- Opening Delimiter -
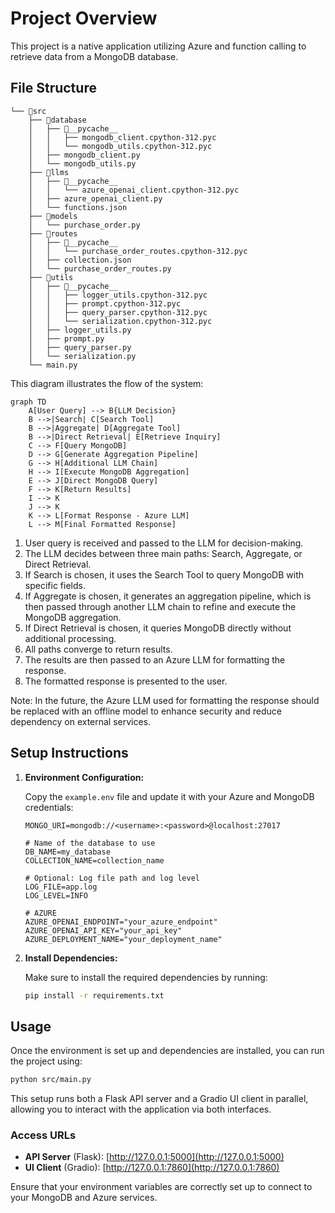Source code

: # Project Overview

This project is a native application utilizing Azure and function calling to retrieve data from a MongoDB database.

## File Structure

```
└── 📁src
    ├── 📁database
    │   ├── 📁__pycache__
    │   │   ├── mongodb_client.cpython-312.pyc
    │   │   └── mongodb_utils.cpython-312.pyc
    │   ├── mongodb_client.py
    │   └── mongodb_utils.py
    ├── 📁llms
    │   ├── 📁__pycache__
    │   │   └── azure_openai_client.cpython-312.pyc
    │   ├── azure_openai_client.py
    │   └── functions.json
    ├── 📁models
    │   └── purchase_order.py
    ├── 📁routes
    │   ├── 📁__pycache__
    │   │   └── purchase_order_routes.cpython-312.pyc
    │   ├── collection.json
    │   └── purchase_order_routes.py
    ├── 📁utils
    │   ├── 📁__pycache__
    │   │   ├── logger_utils.cpython-312.pyc
    │   │   ├── prompt.cpython-312.pyc
    │   │   ├── query_parser.cpython-312.pyc
    │   │   └── serialization.cpython-312.pyc
    │   ├── logger_utils.py
    │   ├── prompt.py
    │   ├── query_parser.py
    │   └── serialization.py
    └── main.py
```

This diagram illustrates the flow of the system:
```mermaid
graph TD
    A[User Query] --> B{LLM Decision}
    B -->|Search| C[Search Tool]
    B -->|Aggregate| D[Aggregate Tool]
    B -->|Direct Retrieval| E[Retrieve Inquiry]
    C --> F[Query MongoDB]
    D --> G[Generate Aggregation Pipeline]
    G --> H[Additional LLM Chain]
    H --> I[Execute MongoDB Aggregation]
    E --> J[Direct MongoDB Query]
    F --> K[Return Results]
    I --> K
    J --> K
    K --> L[Format Response - Azure LLM]
    L --> M[Final Formatted Response]
```
1. User query is received and passed to the LLM for decision-making.
2. The LLM decides between three main paths: Search, Aggregate, or Direct Retrieval.
3. If Search is chosen, it uses the Search Tool to query MongoDB with specific fields.
4. If Aggregate is chosen, it generates an aggregation pipeline, which is then passed through another LLM chain to refine and execute the MongoDB aggregation.
5. If Direct Retrieval is chosen, it queries MongoDB directly without additional processing.
6. All paths converge to return results.
7. The results are then passed to an Azure LLM for formatting the response.
8. The formatted response is presented to the user.

Note: In the future, the Azure LLM used for formatting the response should be replaced with an offline model to enhance security and reduce dependency on external services.

## Setup Instructions

1. **Environment Configuration:**

   Copy the `example.env` file and update it with your Azure and MongoDB credentials:

   ```plaintext
   MONGO_URI=mongodb://<username>:<password>@localhost:27017

   # Name of the database to use
   DB_NAME=my_database
   COLLECTION_NAME=collection_name

   # Optional: Log file path and log level
   LOG_FILE=app.log
   LOG_LEVEL=INFO

   # AZURE
   AZURE_OPENAI_ENDPOINT="your_azure_endpoint"
   AZURE_OPENAI_API_KEY="your_api_key"
   AZURE_DEPLOYMENT_NAME="your_deployment_name"
   ```

2. **Install Dependencies:**

   Make sure to install the required dependencies by running:

   ```bash
   pip install -r requirements.txt
   ```

## Usage

Once the environment is set up and dependencies are installed, you can run the project using:

```bash
python src/main.py
```

This setup runs both a Flask API server and a Gradio UI client in parallel, allowing you to interact with the application via both interfaces.

### Access URLs

- **API Server** (Flask): [http://127.0.0.1:5000](http://127.0.0.1:5000)
- **UI Client** (Gradio): [http://127.0.0.1:7860](http://127.0.0.1:7860)


Ensure that your environment variables are correctly set up to connect to your MongoDB and Azure services.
- Closing Delimiter -
Problem to work on:
Go through the entries above and report every line in which the word "http" appears.

Task output:
- **API Server** (Flask): [http://127.0.0.1:5000](http://127.0.0.1:5000)
- **UI Client** (Gradio): [http://127.0.0.1:7860](http://127.0.0.1:7860)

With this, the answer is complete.